Problem to solve
Would you filter these records and copy every line that has the word "STRING"?
┌────────
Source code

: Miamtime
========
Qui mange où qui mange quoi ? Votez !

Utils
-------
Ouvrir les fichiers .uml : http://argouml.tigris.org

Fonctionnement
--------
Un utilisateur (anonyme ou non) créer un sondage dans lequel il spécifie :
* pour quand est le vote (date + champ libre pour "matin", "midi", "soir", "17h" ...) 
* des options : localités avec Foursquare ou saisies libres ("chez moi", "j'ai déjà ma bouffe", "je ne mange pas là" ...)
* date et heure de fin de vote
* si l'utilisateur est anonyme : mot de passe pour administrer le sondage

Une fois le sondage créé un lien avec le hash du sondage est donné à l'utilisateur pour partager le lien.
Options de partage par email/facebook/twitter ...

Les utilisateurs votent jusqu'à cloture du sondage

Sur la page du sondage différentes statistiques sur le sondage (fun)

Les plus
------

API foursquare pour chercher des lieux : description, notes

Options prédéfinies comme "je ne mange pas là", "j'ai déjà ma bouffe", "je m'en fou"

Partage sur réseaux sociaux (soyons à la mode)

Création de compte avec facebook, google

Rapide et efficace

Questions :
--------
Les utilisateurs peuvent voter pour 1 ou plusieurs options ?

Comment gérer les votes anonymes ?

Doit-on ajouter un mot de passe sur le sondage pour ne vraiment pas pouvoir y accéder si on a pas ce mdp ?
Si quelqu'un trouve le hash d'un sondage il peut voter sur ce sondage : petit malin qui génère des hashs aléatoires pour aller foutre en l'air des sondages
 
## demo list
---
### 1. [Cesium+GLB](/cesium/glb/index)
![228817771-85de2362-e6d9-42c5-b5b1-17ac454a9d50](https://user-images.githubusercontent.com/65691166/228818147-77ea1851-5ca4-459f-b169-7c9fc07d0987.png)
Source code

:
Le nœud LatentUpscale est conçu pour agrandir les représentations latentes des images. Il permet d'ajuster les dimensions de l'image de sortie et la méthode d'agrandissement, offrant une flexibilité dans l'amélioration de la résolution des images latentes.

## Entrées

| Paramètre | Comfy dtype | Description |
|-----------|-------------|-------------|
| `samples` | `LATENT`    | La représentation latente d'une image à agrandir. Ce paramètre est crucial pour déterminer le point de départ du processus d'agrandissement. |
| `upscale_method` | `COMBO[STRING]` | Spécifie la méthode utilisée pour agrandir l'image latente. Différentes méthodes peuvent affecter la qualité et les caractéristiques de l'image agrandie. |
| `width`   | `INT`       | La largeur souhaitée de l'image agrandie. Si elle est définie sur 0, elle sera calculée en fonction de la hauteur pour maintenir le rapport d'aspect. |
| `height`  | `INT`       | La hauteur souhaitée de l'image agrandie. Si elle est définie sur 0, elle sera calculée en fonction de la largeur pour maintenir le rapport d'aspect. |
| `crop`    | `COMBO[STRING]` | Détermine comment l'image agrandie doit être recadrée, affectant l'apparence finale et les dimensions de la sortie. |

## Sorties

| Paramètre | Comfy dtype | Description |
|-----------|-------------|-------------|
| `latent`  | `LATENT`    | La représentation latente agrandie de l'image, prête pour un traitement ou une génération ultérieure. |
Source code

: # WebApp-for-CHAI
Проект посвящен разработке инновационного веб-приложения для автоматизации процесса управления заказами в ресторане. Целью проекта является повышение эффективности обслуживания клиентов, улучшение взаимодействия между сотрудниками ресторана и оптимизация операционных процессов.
└────────
Result for this exercise
| `upscale_method` | `COMBO[STRING]` | Spécifie la méthode utilisée pour agrandir l'image latente. Différentes méthodes peuvent affecter la qualité et les caractéristiques de l'image agrandie. |
| `crop`    | `COMBO[STRING]` | Détermine comment l'image agrandie doit être recadrée, affectant l'apparence finale et les dimensions de la sortie. |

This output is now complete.